TOPEKA, Kan. (AP) - Democratic Gov.-elect Laura Kelly announced Thursday that she will replace the top administrator at Kansas’ troubled child welfare agency and successfully pushed the departing leader to put new, major grants to private contractors on hold.
Kelly is a critic of the grants from the Department for Children and Families to five nonprofit organizations, committing to higher spending on services for troubled families and abused and neglected children in foster care. Kelly, a veteran state senator, has long been a key player in state budget debates; the department announced the four-year grants just days before Kelly’s election in November, and they were to take effect July 1.
Kelly takes office Jan. 14. Departing Republican Gov. Jeff Colyer and some GOP lawmakers credit Meier-Hummel with improving the department and the child foster care system.
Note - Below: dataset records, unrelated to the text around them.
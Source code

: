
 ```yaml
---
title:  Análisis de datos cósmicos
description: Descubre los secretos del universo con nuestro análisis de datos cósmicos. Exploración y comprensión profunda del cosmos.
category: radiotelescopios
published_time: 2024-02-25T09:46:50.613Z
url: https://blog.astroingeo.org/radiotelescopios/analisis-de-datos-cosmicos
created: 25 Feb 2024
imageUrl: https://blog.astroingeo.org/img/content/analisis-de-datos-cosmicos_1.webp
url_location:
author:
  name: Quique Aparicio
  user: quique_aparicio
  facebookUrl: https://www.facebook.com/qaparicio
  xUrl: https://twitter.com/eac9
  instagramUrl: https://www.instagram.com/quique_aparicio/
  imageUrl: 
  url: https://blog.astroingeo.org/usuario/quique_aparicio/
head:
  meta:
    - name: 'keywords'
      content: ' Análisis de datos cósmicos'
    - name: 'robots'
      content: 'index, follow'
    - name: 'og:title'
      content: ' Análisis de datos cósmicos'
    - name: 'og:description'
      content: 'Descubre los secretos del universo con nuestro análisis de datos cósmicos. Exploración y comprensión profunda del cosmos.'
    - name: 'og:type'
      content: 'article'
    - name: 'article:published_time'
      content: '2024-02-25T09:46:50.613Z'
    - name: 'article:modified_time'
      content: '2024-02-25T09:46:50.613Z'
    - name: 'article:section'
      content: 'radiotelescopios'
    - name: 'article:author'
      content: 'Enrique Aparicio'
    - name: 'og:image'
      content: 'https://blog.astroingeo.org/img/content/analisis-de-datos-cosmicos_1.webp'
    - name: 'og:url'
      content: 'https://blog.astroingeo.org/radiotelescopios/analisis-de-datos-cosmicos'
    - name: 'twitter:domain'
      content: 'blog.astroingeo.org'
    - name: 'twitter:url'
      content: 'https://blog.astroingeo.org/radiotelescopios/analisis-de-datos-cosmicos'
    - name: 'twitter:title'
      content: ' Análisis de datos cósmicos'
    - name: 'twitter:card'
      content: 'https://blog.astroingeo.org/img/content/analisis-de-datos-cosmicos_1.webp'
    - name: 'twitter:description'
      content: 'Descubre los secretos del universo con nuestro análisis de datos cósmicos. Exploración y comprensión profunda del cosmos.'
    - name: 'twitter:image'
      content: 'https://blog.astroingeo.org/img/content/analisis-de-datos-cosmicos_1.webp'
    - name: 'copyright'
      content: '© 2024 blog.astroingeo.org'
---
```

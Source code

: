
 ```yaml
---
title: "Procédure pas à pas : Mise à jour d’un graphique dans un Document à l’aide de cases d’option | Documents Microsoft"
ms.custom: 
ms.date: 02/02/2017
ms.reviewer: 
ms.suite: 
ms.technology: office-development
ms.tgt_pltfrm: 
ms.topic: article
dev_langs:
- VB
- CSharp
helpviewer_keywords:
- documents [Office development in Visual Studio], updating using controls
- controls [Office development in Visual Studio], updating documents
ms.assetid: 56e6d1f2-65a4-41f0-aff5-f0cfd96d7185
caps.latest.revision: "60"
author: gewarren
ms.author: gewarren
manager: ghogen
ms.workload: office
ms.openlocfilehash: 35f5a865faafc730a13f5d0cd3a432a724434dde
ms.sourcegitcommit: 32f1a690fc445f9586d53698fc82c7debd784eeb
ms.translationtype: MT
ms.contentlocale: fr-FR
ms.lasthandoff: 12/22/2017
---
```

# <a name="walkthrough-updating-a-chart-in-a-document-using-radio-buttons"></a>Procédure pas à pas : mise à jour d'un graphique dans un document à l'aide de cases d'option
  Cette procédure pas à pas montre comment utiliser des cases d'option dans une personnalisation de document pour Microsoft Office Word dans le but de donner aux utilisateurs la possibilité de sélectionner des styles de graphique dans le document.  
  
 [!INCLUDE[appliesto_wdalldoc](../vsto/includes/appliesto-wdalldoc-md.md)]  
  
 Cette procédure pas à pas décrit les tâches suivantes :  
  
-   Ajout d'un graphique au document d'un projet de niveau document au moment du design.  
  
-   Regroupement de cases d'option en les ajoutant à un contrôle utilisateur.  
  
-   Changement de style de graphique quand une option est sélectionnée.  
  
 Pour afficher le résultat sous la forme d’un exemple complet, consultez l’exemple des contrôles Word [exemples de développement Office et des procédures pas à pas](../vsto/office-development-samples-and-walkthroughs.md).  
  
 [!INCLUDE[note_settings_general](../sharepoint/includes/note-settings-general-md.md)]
Senate Majority Leader Jim Denning, an Overland Park Republican, said he had hoped Kelly would keep Meier-Hummel on.
But Kelly announced Thursday that she would appoint Laura Howard as both interim DCF secretary and interim secretary for the Department for Aging and Disability Services. Howard is director of the Public Management Center at the University of Kansas but is a former administrator for state and federal social services agencies.
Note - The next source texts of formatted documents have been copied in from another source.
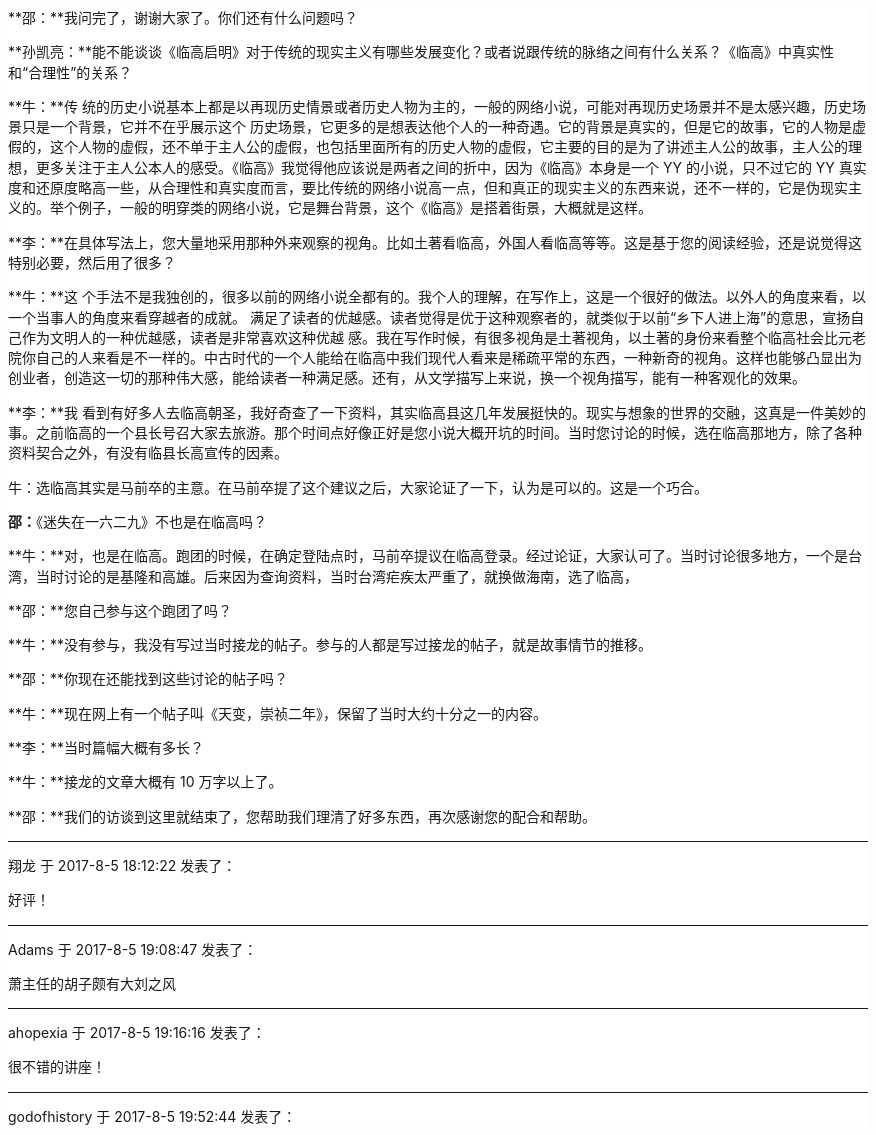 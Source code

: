 **邵：**我问完了，谢谢大家了。你们还有什么问题吗？

**孙凯亮：**能不能谈谈《临高启明》对于传统的现实主义有哪些发展变化？或者说跟传统的脉络之间有什么关系？《临高》中真实性和“合理性”的关系？

**牛：**传 统的历史小说基本上都是以再现历史情景或者历史人物为主的，一般的网络小说，可能对再现历史场景并不是太感兴趣，历史场景只是一个背景，它并不在乎展示这个 历史场景，它更多的是想表达他个人的一种奇遇。它的背景是真实的，但是它的故事，它的人物是虚假的，这个人物的虚假，还不单于主人公的虚假，也包括里面所有的历史人物的虚假，它主要的目的是为了讲述主人公的故事，主人公的理想，更多关注于主人公本人的感受。《临高》我觉得他应该说是两者之间的折中，因为《临高》本身是一个 YY 的小说，只不过它的 YY 真实度和还原度略高一些，从合理性和真实度而言，要比传统的网络小说高一点，但和真正的现实主义的东西来说，还不一样的，它是伪现实主义的。举个例子，一般的明穿类的网络小说，它是舞台背景，这个《临高》是搭着街景，大概就是这样。

**李：**在具体写法上，您大量地采用那种外来观察的视角。比如土著看临高，外国人看临高等等。这是基于您的阅读经验，还是说觉得这特别必要，然后用了很多？

**牛：**这 个手法不是我独创的，很多以前的网络小说全都有的。我个人的理解，在写作上，这是一个很好的做法。以外人的角度来看，以一个当事人的角度来看穿越者的成就。 满足了读者的优越感。读者觉得是优于这种观察者的，就类似于以前“乡下人进上海”的意思，宣扬自己作为文明人的一种优越感，读者是非常喜欢这种优越 感。我在写作时候，有很多视角是土著视角，以土著的身份来看整个临高社会比元老院你自己的人来看是不一样的。中古时代的一个人能给在临高中我们现代人看来是稀疏平常的东西，一种新奇的视角。这样也能够凸显出为创业者，创造这一切的那种伟大感，能给读者一种满足感。还有，从文学描写上来说，换一个视角描写，能有一种客观化的效果。

**李：**我 看到有好多人去临高朝圣，我好奇查了一下资料，其实临高县这几年发展挺快的。现实与想象的世界的交融，这真是一件美妙的事。之前临高的一个县长号召大家去旅游。那个时间点好像正好是您小说大概开坑的时间。当时您讨论的时候，选在临高那地方，除了各种资料契合之外，有没有临县长高宣传的因素。

牛：选临高其实是马前卒的主意。在马前卒提了这个建议之后，大家论证了一下，认为是可以的。这是一个巧合。

**邵：**《迷失在一六二九》不也是在临高吗？

**牛：**对，也是在临高。跑团的时候，在确定登陆点时，马前卒提议在临高登录。经过论证，大家认可了。当时讨论很多地方，一个是台湾，当时讨论的是基隆和高雄。后来因为查询资料，当时台湾疟疾太严重了，就换做海南，选了临高，

**邵：**您自己参与这个跑团了吗？

**牛：**没有参与，我没有写过当时接龙的帖子。参与的人都是写过接龙的帖子，就是故事情节的推移。

**邵：**你现在还能找到这些讨论的帖子吗？

**牛：**现在网上有一个帖子叫《天变，崇祯二年》，保留了当时大约十分之一的内容。

**李：**当时篇幅大概有多长？

**牛：**接龙的文章大概有 10 万字以上了。

**邵：**我们的访谈到这里就结束了，您帮助我们理清了好多东西，再次感谢您的配合和帮助。

---

翔龙 于 2017-8-5 18:12:22 发表了：

好评！

---

Adams 于 2017-8-5 19:08:47 发表了：

萧主任的胡子颇有大刘之风

---

ahopexia 于 2017-8-5 19:16:16 发表了：

很不错的讲座！

---

godofhistory 于 2017-8-5 19:52:44 发表了：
Kelly also issued a blistering statement calling the grants “essentially no-bid contracts,” questioning their legality and promising they would be reviewed. Kelly said she contacted the organizations to ask them to avoid spending state dollars until further notice.
“Despite our best efforts during the transition, accurate and forthright information from current DCF leadership was hard to come by,” Kelly said in a statement.
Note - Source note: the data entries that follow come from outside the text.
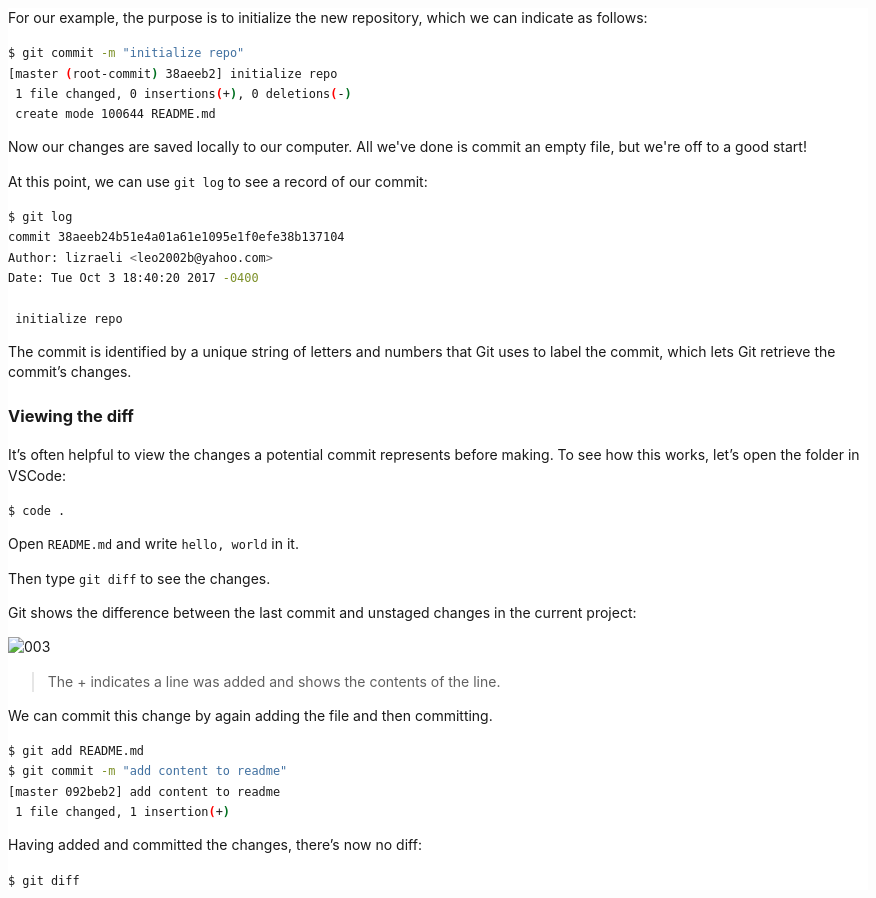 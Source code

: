 For our example, the purpose is to initialize the new repository, which we can indicate as follows:

```bash
$ git commit -m "initialize repo"
[master (root-commit) 38aeeb2] initialize repo
 1 file changed, 0 insertions(+), 0 deletions(-)
 create mode 100644 README.md
```

Now our changes are saved locally to our computer. All we've done is commit an empty file, but we're off to a good start!

At this point, we can use `git log` to see a record of our commit:

```bash
$ git log
commit 38aeeb24b51e4a01a61e1095e1f0efe38b137104
Author: lizraeli <leo2002b@yahoo.com>
Date: Tue Oct 3 18:40:20 2017 -0400

 initialize repo
```

The commit is identified by a unique string of letters and numbers that Git uses to label the commit, which lets Git retrieve the commit’s changes.

### Viewing the diff

It’s often helpful to view the changes a potential commit represents before making. To see how this works, let’s open the folder in VSCode:

```bash
$ code .
```

Open `README.md` and write `hello, world` in it.

Then type `git diff` to see the changes.

Git shows the difference between the last commit and unstaged changes in the current project:

![003](assets/003.png)

> The + indicates a line was added and shows the contents of the line.

We can commit this change by again adding the file and then committing.

```bash
$ git add README.md
$ git commit -m "add content to readme"
[master 092beb2] add content to readme
 1 file changed, 1 insertion(+)
```

Having added and committed the changes, there’s now no diff:

```bash
$ git diff

```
Department employees investigate allegations of abuse and neglect and recommend to judges whether children should be removed from their homes, but private contractors provide assistance to troubled families, manage foster children’s cases, provide them with services and get them placed in foster homes.
The department used a new process for awarding the new grants that removed oversight from the state Department of Administration and gave DCF more control. Kelly said it “has not been transparent.”
Meier-Hummel responded three hours later in her own, lengthy statement defending the department’s work during her yearlong tenure and confirming that the grants had been put on hold. Meier-Hummel said the department had been “fully transparent and forthcoming” with Kelly’s transition team, whose advisers include Howard.
Under the grants, the state would spend a total of $245 million on foster care services during the budget year beginning July 1. That would be an increase of $35 million, or 17 percent.
In recent years, the department has faced questions about several high-profile deaths of abused children after DCF was alerted to problems. Until September, some children in state custody slept overnight in foster care contractors’ offices, including a 13-year-old girl who in May was raped in an office by an 18-year-old man also in state custody.
“These new grants are necessary to improve child welfare in Kansas and are in the absolute best interest for Kansas children and families,” Meier-Hummel said in her statement.
Kansas House Speaker Ron Ryckman Jr., an Olathe Republican, said the department was making progress in addressing its problems under Meier-Hummel.
“That’s a hard agency, a very difficult agency, to manage,” said Denning, the Senate majority leader. “I was hoping she would be given a little more runway to prove herself.”
Denning also said Kelly is signaling that she could attempt to cancel the grants.
Kelly’s appointment of a single interim secretary for two departments also suggests that she might merge the agencies, said Senate Minority Leader Anthony Hensley, a Topeka Democrat. Together, the departments have an annual budget of $2.6 billion and more than 5,000 employees.
Howard was the expert on social services programs on the Legislature’s nonpartisan research staff before working as a state social services administrator and regional official for the U.S. Department of Health and Human Services.
“She has a vast knowledge and experience in the social service field,” Hensley said.